Exercise description »
Would you copy each line of the records that includes the word "storedETags"?

○ ○ ○ ○

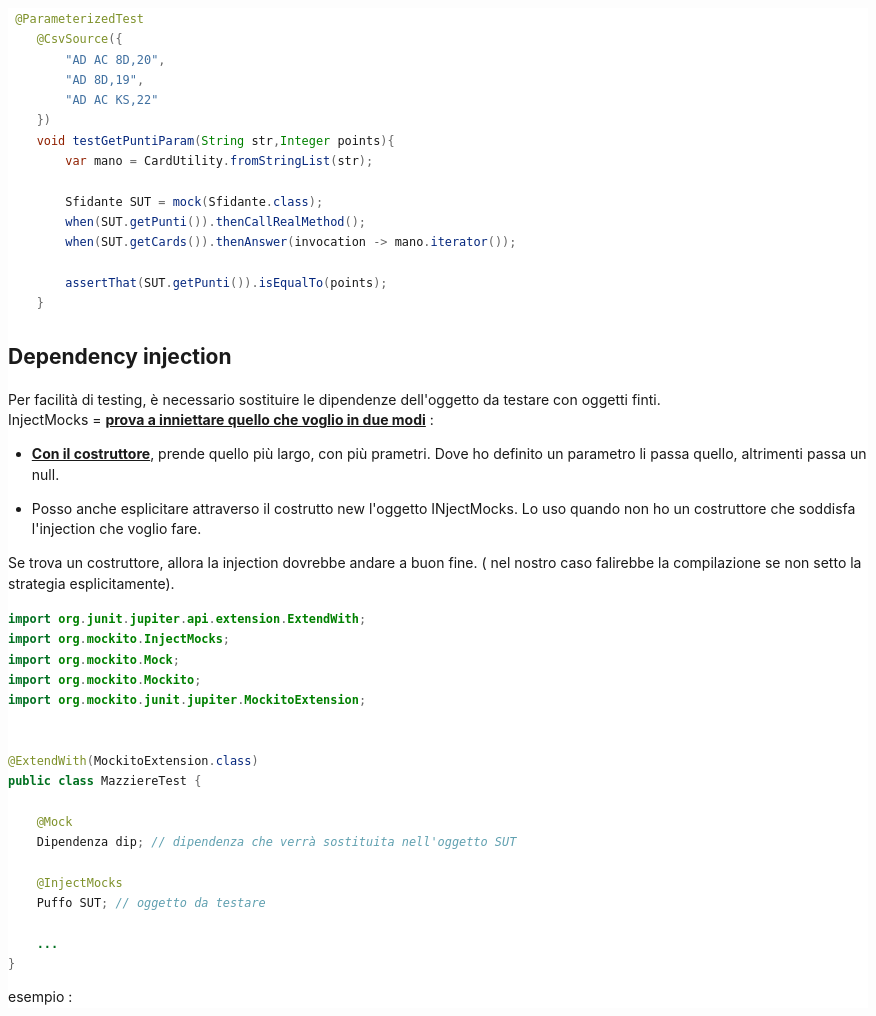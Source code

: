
 ```java
 @ParameterizedTest
    @CsvSource({
        "AD AC 8D,20",
        "AD 8D,19",
        "AD AC KS,22"
    })
    void testGetPuntiParam(String str,Integer points){
        var mano = CardUtility.fromStringList(str);
        
        Sfidante SUT = mock(Sfidante.class);
        when(SUT.getPunti()).thenCallRealMethod();
        when(SUT.getCards()).thenAnswer(invocation -> mano.iterator());
        
        assertThat(SUT.getPunti()).isEqualTo(points);
    }
```


## Dependency injection

Per facilità di testing, è necessario sostituire le dipendenze dell'oggetto da testare con oggetti finti.<br>
InjectMocks = <b><u>prova a inniettare quello che voglio in due modi</u></b> : 
 - <b><u>Con il costruttore</u></b>, prende quello più largo, con più prametri. Dove ho definito un parametro li passa quello, altrimenti passa un null. 

 - Posso anche esplicitare attraverso il costrutto new l'oggetto INjectMocks. 
 Lo uso quando non ho un costruttore che soddisfa l'injection che voglio fare. 

Se trova un costruttore, allora la injection dovrebbe andare a buon fine. 
( nel nostro caso falirebbe la compilazione se non setto la strategia esplicitamente).

```java
import org.junit.jupiter.api.extension.ExtendWith;
import org.mockito.InjectMocks;
import org.mockito.Mock;
import org.mockito.Mockito;
import org.mockito.junit.jupiter.MockitoExtension;


@ExtendWith(MockitoExtension.class)
public class MazziereTest {

    @Mock
    Dipendenza dip; // dipendenza che verrà sostituita nell'oggetto SUT

    @InjectMocks
    Puffo SUT; // oggetto da testare

	...
}
```
esempio : 
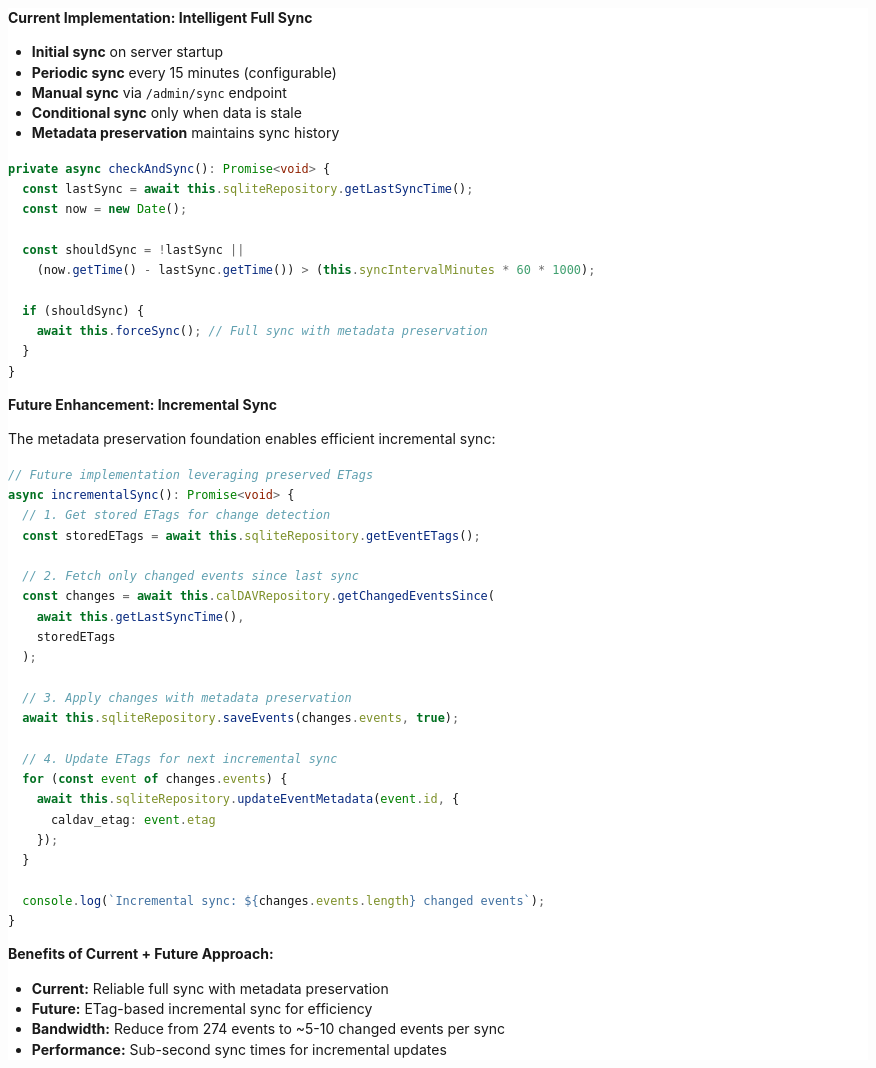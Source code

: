 **Current Implementation: Intelligent Full Sync**
- **Initial sync** on server startup
- **Periodic sync** every 15 minutes (configurable)
- **Manual sync** via `/admin/sync` endpoint
- **Conditional sync** only when data is stale
- **Metadata preservation** maintains sync history

```typescript
private async checkAndSync(): Promise<void> {
  const lastSync = await this.sqliteRepository.getLastSyncTime();
  const now = new Date();
  
  const shouldSync = !lastSync || 
    (now.getTime() - lastSync.getTime()) > (this.syncIntervalMinutes * 60 * 1000);
    
  if (shouldSync) {
    await this.forceSync(); // Full sync with metadata preservation
  }
}
```

**Future Enhancement: Incremental Sync**

The metadata preservation foundation enables efficient incremental sync:

```typescript
// Future implementation leveraging preserved ETags
async incrementalSync(): Promise<void> {
  // 1. Get stored ETags for change detection
  const storedETags = await this.sqliteRepository.getEventETags();
  
  // 2. Fetch only changed events since last sync
  const changes = await this.calDAVRepository.getChangedEventsSince(
    await this.getLastSyncTime(),
    storedETags
  );
  
  // 3. Apply changes with metadata preservation
  await this.sqliteRepository.saveEvents(changes.events, true);
  
  // 4. Update ETags for next incremental sync
  for (const event of changes.events) {
    await this.sqliteRepository.updateEventMetadata(event.id, {
      caldav_etag: event.etag
    });
  }
  
  console.log(`Incremental sync: ${changes.events.length} changed events`);
}
```

**Benefits of Current + Future Approach:**
- **Current:** Reliable full sync with metadata preservation
- **Future:** ETag-based incremental sync for efficiency
- **Bandwidth:** Reduce from 274 events to ~5-10 changed events per sync
- **Performance:** Sub-second sync times for incremental updates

○ ○ ○ ○

Written answer »
  const storedETags = await this.sqliteRepository.getEventETags();
    storedETags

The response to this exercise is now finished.